_Records for processing_.
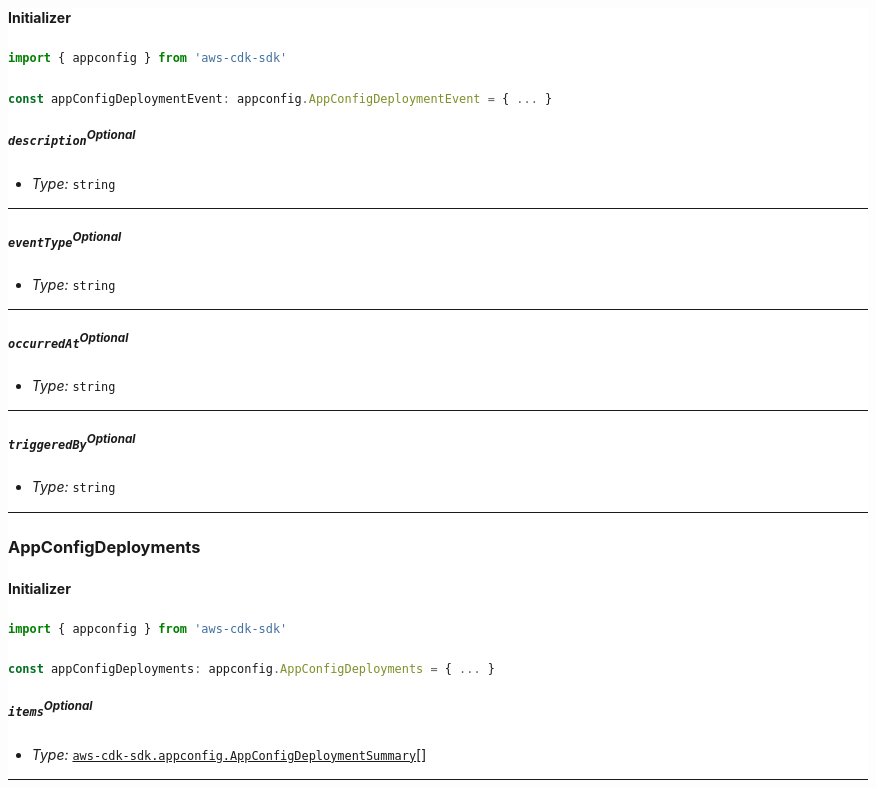 #### Initializer <a name="[object Object].Initializer"></a>

```typescript
import { appconfig } from 'aws-cdk-sdk'

const appConfigDeploymentEvent: appconfig.AppConfigDeploymentEvent = { ... }
```

##### `description`<sup>Optional</sup> <a name="aws-cdk-sdk.appconfig.AppConfigDeploymentEvent.property.description"></a>

- *Type:* `string`

---

##### `eventType`<sup>Optional</sup> <a name="aws-cdk-sdk.appconfig.AppConfigDeploymentEvent.property.eventType"></a>

- *Type:* `string`

---

##### `occurredAt`<sup>Optional</sup> <a name="aws-cdk-sdk.appconfig.AppConfigDeploymentEvent.property.occurredAt"></a>

- *Type:* `string`

---

##### `triggeredBy`<sup>Optional</sup> <a name="aws-cdk-sdk.appconfig.AppConfigDeploymentEvent.property.triggeredBy"></a>

- *Type:* `string`

---

### AppConfigDeployments <a name="aws-cdk-sdk.appconfig.AppConfigDeployments"></a>

#### Initializer <a name="[object Object].Initializer"></a>

```typescript
import { appconfig } from 'aws-cdk-sdk'

const appConfigDeployments: appconfig.AppConfigDeployments = { ... }
```

##### `items`<sup>Optional</sup> <a name="aws-cdk-sdk.appconfig.AppConfigDeployments.property.items"></a>

- *Type:* [`aws-cdk-sdk.appconfig.AppConfigDeploymentSummary`](#aws-cdk-sdk.appconfig.AppConfigDeploymentSummary)[]

---
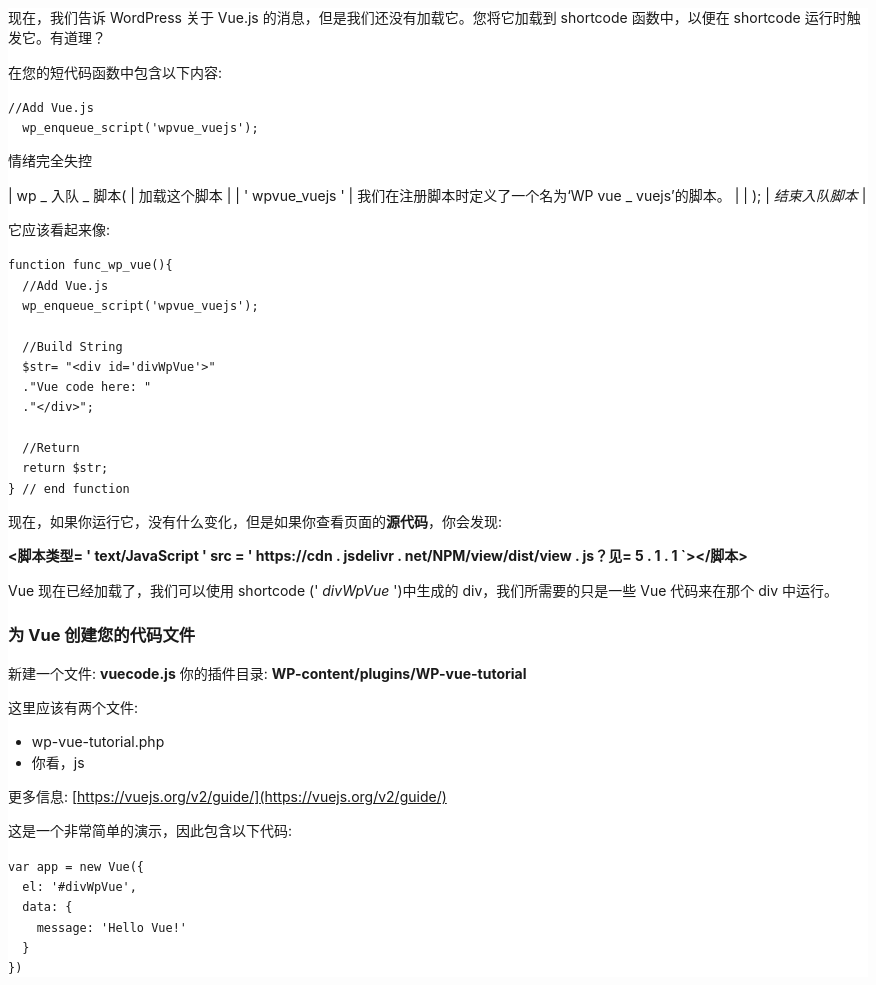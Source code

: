 现在，我们告诉 WordPress 关于 Vue.js 的消息，但是我们还没有加载它。您将它加载到 shortcode 函数中，以便在 shortcode 运行时触发它。有道理？

在您的短代码函数中包含以下内容:

```
//Add Vue.js
  wp_enqueue_script('wpvue_vuejs');
```

情绪完全失控

| wp _ 入队 _ 脚本( | 加载这个脚本 |
| ' wpvue_vuejs ' | 我们在注册脚本时定义了一个名为‘WP vue _ vuejs’的脚本。 |
| ); | *结束入队脚本* |

它应该看起来像:

```
function func_wp_vue(){
  //Add Vue.js
  wp_enqueue_script('wpvue_vuejs');

  //Build String
  $str= "<div id='divWpVue'>"
  ."Vue code here: "
  ."</div>";

  //Return
  return $str;
} // end function
```

现在，如果你运行它，没有什么变化，但是如果你查看页面的**源代码**，你会发现:

**<脚本类型= ' text/JavaScript ' src = ' https://cdn . jsdelivr . net/NPM/view/dist/view . js？见= 5 . 1 . 1 `></脚本>**

Vue 现在已经加载了，我们可以使用 shortcode (' *divWpVue* ')中生成的 div，我们所需要的只是一些 Vue 代码来在那个 div 中运行。

### 为 Vue 创建您的代码文件

新建一个文件: **vuecode.js** 你的插件目录:
**WP-content/plugins/WP-vue-tutorial**

这里应该有两个文件:

*   wp-vue-tutorial.php
*   你看，js

更多信息:
[https://vuejs.org/v2/guide/](https://vuejs.org/v2/guide/)

这是一个非常简单的演示，因此包含以下代码:

```
var app = new Vue({
  el: '#divWpVue',
  data: {
    message: 'Hello Vue!'
  }
})
```
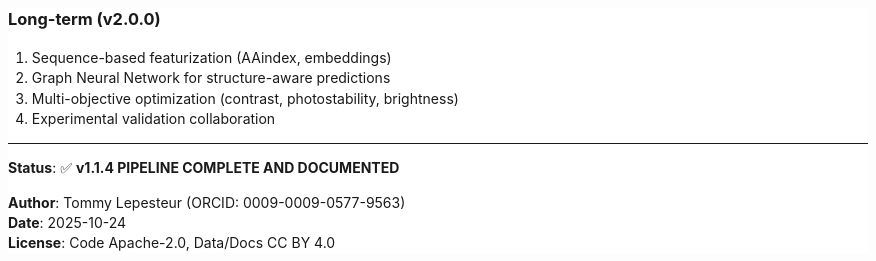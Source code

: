 ### Long-term (v2.0.0)
1. Sequence-based featurization (AAindex, embeddings)
2. Graph Neural Network for structure-aware predictions
3. Multi-objective optimization (contrast, photostability, brightness)
4. Experimental validation collaboration

---

**Status**: ✅ **v1.1.4 PIPELINE COMPLETE AND DOCUMENTED**

**Author**: Tommy Lepesteur (ORCID: 0009-0009-0577-9563)  
**Date**: 2025-10-24  
**License**: Code Apache-2.0, Data/Docs CC BY 4.0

_What this task involves_. Once you have read the entries above, state how many of their lines include "Optional", giving the number alone.

_Solution to the exercise_. 5